It will take time to figure out the implications of the performance differences. With MySQL delays are added to writers as it takes them longer to get the through semi-sync commit protocol. With MongoDB delays might be added to readers as they wait for the majority read snapshot to be advanced.

Durable on a slave?

It can be important to understand how durable a change is on a replica when the replica acknowledges a transaction to the master. There are several options and I have not read enough recent MySQL or MongoDB documentation to determine whether there are options beyond durable in memory:
  1. durable in memory - the commit is buffered in memory on a replica before it acks. Many years ago when we implemented semi-sync for MySQL this was the only choice. I tend to think that durable in memory is an oxymoron, but I am a pessimist.
  2. durable in a log - the commit is durable in a log file on a replica before it acks. There has been talk that MySQL would 
  3. committed on the replica - the commit is applied on a replica before it acks. That guarantees read-your-writes semantics when that replica is queried soon after committing a change on a master. Alas this is also likely to create performance lag unless the replica uses many threads to apply changes concurrently, just like on the master. It also creates a window where a commit is visible on a replica before the master.

More editorial

MongoDB documentation has tended to be optimistic about the features provided by the software. I think this will be resolved as the community grows. There have been some interesting discoveries. Hopefully the gap between documented and actual behavior will be reduced over time.

The mmap engine releases the per-database or per-instance write lock before syncing the oplog even when durable writes are requested.  This is now described as read uncommitted, but read non-durable might be a better name because reads are still consistent but you can see changes from others before those changes are durable in the oplog. I wrote about this when reading code and the docs have been updated since then but I think their docs need more edits. This is only a problem for the mmap engine and multiple engines in MongoDB means they need to be clear about behavior for mmap versus WiredTiger.

There were too strong claims about the semantics of the majority write concern. It protects against the loss of an acknowledged commit but some docs suggested it protected against the loss of a visible commit. Aphyr, an expert in distributed systems testing, highlighted this problem in his Call Me Maybe series and a bug report. I wrote about part of the problem prior to that but I did not connect the problem with the too-strong claims in the documentation. Many years ago MySQL made a similar mistake when documenting semi-sync replication and fixed their docs after I filed a bug.

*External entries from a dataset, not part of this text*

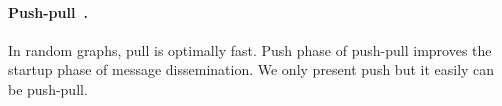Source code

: \paragraph{Push-pull~\cite{mercier2017optimal}.} In random graphs, pull is
optimally fast. Push phase of push-pull improves the startup phase of message
dissemination. We only present push but it easily can be push-pull. 



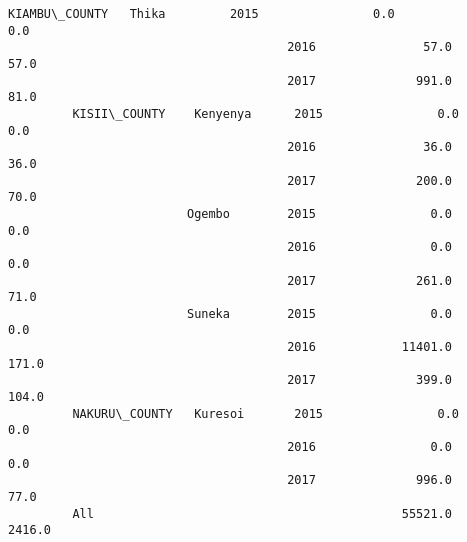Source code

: \documentclass[11pt]{article}
\begin{document}
\begin{Verbatim}[commandchars=\\\{\}]
         KIAMBU\_COUNTY   Thika         2015                0.0                     0.0   
                                       2016               57.0                    57.0   
                                       2017              991.0                    81.0   
         KISII\_COUNTY    Kenyenya      2015                0.0                     0.0   
                                       2016               36.0                    36.0   
                                       2017              200.0                    70.0   
                         Ogembo        2015                0.0                     0.0   
                                       2016                0.0                     0.0   
                                       2017              261.0                    71.0   
                         Suneka        2015                0.0                     0.0   
                                       2016            11401.0                   171.0   
                                       2017              399.0                   104.0   
         NAKURU\_COUNTY   Kuresoi       2015                0.0                     0.0   
                                       2016                0.0                     0.0   
                                       2017              996.0                    77.0   
         All                                           55521.0                  2416.0   
         

\end{Verbatim}
\end{document}
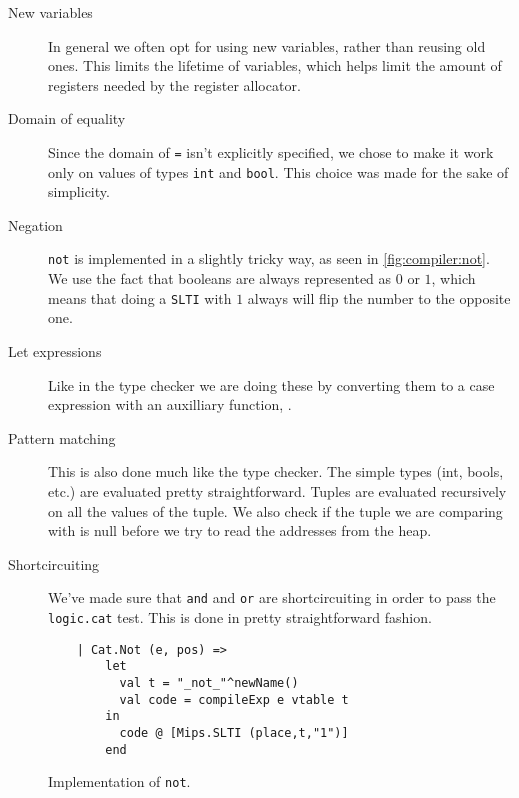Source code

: \begin{description}
\item [New variables] In general we often opt for using new variables, rather
        than reusing old ones. This limits the lifetime of variables, which
        helps limit the amount of registers needed by the register allocator.

\item [Domain of equality] Since the domain of \texttt{=} isn't explicitly
        specified, we chose to make it work only on values of types
        \texttt{int} and \texttt{bool}. This choice was made for the sake of
        simplicity.

\item [Negation] \texttt{not} is implemented in a slightly tricky way, as seen
        in \autoref{fig:compiler:not}. We use the fact that booleans are always
        represented as $0$ or $1$, which means that doing a \texttt{SLTI} with
        $1$ always will flip the number to the opposite one.

\item [Let expressions] Like in the type checker we are doing these by
        converting them to a case expression with an auxilliary function,
        .

\item [Pattern matching] This is also done much like the type checker. The
        simple types (int, bools, etc.) are evaluated pretty straightforward.
        Tuples are evaluated recursively on all the values of the tuple. We
        also check if the tuple we are comparing with is null before we try to
        read the addresses from the heap.

\item [Shortcircuiting] We've made sure that \texttt{and} and \texttt{or} are
        shortcircuiting in order to pass the \texttt{logic.cat} test. This is
        done in pretty straightforward fashion.
\end{description}

\begin{figure}
    \centering
    \begin{lstlisting}
    | Cat.Not (e, pos) =>
        let
          val t = "_not_"^newName()
          val code = compileExp e vtable t
        in
          code @ [Mips.SLTI (place,t,"1")]
        end
    \end{lstlisting}
    \caption{Implementation of \texttt{not}.}
    \label{fig:compiler:not}
\end{figure}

Documentation claimed that 2-phase commit was used to keep config servers in sync. That makes it more likely that commit is all-or-nothing for the 3 or 5 config servers hosting the same data. Alas it can lead to read-only mode when a server goes away. I read the code and the two phases were 1) ping all config servers and then if all responded 2) send the change to all config servers. If all servers did not respond with OK then manual intervention was required. This isn't 2 phase commit. Fortunately, something much better will be done for the 3.2 release and the docs have been updated.

Finally, read the excellent series of posts from Tokutek on replica set failover including the overview and posts one, two, three and four. There have been problems that haven't been widely known. Fortunately the 3.2 release of MongoDB should make things better.

Wednesday, October 7, 2015

Problems not worth fixing

I worked on a closed-source DBMS years ago and the development cycle was 1) code for 6 months 2) debug for 18 months. Part 2 was longer than part 1 because the customers have high expectations for quality and the product delivers on that. But it was also longer because some co-workers might not have been code complete after 6 months and were quietly extending part 1 into part 2.

I fixed many bugs during part 2. One that I remember was in the optimizer. Someone added code to detect and remove duplicate expressions (A and A and B --> A and B). Alas the algorithm was O(N*N). Analytics queries can have complex WHERE clauses and all queries were forced to pay the O(N*N) cost whether or not they had any duplicate expressions. 

The overhead for this feature was reasonable after I fixed the code but it raises an interesting question. Are some problems not worth the cost of prevention? Several times a year I see feature requests that make me think of this.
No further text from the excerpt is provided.